* [Stored data]:
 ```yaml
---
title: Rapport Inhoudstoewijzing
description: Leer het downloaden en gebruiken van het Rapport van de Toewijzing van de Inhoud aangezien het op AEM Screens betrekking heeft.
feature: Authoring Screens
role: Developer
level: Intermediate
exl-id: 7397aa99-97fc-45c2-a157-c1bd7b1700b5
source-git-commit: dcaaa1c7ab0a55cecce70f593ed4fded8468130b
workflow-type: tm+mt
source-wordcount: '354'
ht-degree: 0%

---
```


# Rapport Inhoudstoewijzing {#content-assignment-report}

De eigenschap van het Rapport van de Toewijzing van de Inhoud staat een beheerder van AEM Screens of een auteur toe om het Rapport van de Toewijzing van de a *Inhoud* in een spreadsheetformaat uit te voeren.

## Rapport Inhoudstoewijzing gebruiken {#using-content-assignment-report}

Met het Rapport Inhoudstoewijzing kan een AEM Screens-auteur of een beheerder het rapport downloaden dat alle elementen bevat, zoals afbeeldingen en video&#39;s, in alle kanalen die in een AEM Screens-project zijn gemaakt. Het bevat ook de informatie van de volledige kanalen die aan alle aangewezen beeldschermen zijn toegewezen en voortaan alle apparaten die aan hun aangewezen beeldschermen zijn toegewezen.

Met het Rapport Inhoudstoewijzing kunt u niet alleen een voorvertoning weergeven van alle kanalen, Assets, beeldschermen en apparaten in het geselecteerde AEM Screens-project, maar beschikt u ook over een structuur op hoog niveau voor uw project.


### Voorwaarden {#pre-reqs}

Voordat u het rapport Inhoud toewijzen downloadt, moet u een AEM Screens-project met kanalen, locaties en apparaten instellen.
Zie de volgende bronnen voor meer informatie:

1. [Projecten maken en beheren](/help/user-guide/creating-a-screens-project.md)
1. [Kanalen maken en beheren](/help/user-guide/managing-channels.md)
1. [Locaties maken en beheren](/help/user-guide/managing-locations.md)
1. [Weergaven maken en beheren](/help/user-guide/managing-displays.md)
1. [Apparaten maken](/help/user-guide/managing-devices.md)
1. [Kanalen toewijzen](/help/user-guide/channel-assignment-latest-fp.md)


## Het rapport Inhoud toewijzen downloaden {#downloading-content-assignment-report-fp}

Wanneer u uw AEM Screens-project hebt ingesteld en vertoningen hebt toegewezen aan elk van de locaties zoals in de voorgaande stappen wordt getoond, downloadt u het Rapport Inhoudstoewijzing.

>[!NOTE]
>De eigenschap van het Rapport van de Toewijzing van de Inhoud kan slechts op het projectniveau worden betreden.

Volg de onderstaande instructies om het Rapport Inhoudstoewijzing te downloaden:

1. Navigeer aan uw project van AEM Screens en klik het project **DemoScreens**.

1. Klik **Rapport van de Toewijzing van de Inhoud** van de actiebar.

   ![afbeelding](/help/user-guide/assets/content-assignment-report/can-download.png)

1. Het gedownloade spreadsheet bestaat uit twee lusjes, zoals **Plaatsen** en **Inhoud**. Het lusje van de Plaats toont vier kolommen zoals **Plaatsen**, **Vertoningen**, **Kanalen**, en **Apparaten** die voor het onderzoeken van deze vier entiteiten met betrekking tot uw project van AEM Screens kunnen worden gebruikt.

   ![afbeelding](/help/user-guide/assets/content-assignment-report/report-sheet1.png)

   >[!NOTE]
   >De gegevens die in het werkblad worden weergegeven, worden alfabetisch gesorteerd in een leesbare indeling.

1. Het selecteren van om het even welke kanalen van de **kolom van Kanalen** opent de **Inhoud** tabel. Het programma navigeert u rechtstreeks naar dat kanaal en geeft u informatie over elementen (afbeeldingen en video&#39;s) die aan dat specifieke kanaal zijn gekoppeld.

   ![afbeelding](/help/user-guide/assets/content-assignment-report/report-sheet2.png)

* [WHAT TO PRODUCE]: Only one number is wanted: how many lines of the data above include the word "gebruiken".

* [SOLUTION BELOW]: 2